DevServer also relies heavily on WCF for all inner-process communication via named-pipes. The web servers are actually hosted inside of a WCF service, thus segregating the web server loader from the client application in a very SOA friendly manner. The client application loads the service and then acts as a client to the service calling on it to start, stop, and kill server instances. WCF is also used to communicate the HTTP requests inside the web server back to the client, which is itself a WCF service to which the HTTP request is a client. Therefore, DevServer is an example of how you can use WCF to communicate between AppDomains.
The entire interface in DevServer is a WPF application that relies heavy on WPF binding for all visual information. All status information is in a collection to which WPF binds. Not only that all, but all request/response information is also in a collection. WPF simply binds to the data. Using WPF, no eventhandling was required to say "on a click event, obtain SelectedIndex, pull data, then text these TextBox instances". In WPF, you simply have normal every day data and WPF controls bind directly to that data being automatically updated via special interfaces (i.e INotifyPropertyChanged and INotifyCollectionChanged) or the special generic ObservableCollection<T>.

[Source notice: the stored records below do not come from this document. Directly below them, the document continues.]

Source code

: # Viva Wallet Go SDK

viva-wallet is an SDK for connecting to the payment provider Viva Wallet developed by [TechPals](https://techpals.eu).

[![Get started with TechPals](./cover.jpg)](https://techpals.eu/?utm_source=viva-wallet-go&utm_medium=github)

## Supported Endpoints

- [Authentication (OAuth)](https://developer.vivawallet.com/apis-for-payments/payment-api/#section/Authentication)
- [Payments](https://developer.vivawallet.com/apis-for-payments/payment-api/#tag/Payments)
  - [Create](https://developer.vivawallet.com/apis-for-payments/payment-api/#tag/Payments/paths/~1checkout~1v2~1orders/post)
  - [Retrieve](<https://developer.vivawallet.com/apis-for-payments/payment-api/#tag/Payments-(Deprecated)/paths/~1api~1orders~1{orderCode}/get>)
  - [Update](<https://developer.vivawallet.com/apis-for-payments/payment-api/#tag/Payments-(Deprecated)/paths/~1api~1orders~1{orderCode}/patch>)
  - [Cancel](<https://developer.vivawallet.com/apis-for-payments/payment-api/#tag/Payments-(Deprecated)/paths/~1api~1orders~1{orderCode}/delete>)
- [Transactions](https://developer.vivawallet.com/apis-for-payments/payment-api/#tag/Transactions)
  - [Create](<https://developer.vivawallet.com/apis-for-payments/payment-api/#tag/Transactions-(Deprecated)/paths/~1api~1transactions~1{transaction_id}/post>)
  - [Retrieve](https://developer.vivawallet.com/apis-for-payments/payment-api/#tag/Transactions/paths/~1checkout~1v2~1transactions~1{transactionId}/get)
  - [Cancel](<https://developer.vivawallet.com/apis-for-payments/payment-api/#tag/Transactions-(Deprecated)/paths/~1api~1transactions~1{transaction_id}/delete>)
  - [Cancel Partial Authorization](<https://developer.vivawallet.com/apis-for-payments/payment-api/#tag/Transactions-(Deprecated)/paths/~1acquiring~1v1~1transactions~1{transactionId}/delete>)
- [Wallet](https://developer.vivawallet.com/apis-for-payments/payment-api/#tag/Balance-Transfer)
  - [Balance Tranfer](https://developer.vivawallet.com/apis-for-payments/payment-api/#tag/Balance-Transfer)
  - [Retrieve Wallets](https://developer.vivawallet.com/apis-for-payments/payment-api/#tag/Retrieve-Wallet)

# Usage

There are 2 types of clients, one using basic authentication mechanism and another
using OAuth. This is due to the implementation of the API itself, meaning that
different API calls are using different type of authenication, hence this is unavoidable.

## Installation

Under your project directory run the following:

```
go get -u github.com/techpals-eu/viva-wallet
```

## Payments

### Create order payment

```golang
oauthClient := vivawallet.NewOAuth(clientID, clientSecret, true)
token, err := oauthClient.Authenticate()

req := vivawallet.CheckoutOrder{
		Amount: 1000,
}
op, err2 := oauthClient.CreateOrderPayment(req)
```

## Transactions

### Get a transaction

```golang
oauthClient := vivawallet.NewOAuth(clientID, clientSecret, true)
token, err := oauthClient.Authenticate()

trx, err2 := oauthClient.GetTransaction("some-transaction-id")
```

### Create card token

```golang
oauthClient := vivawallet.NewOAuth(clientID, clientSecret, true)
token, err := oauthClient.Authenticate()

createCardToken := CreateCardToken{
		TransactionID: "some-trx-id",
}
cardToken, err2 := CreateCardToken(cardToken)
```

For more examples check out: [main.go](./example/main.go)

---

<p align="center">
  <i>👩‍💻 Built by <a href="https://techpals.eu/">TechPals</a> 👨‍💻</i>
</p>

Since the bindings are completely automated, there also needs to be ways to "transform" data. For example, in the TabItem header I have a little green or red icon showing the status of that particular web server instance. There was no need to handle this manually. There is already a property on my web server instance that has a status. All I need to do is bind the image to my status enumeration and set a TypeConverter which transforms the enumeration value to a specific icon. When the enumeration is set to Started, the icon is green, when it says "Stopped", the icon is red. No events are required and the only code required for this scenario is the quick creation of a TypeConverter.
Therefore, DevServer is an example of WPF databinding. I've heard people say that they are more into architecture and WCF and therefore have no interested in learning WPF. This statement makes no sense. If you don't want to mess with UI stuff, you need to learn WPF. Instead of handing events all over the place and manually setting data, you can do whatever it is you do and have WPF just bind to your data. When it comes to creating quick client applications, WPF is a much more productive platform than Windows Forms... or even the web!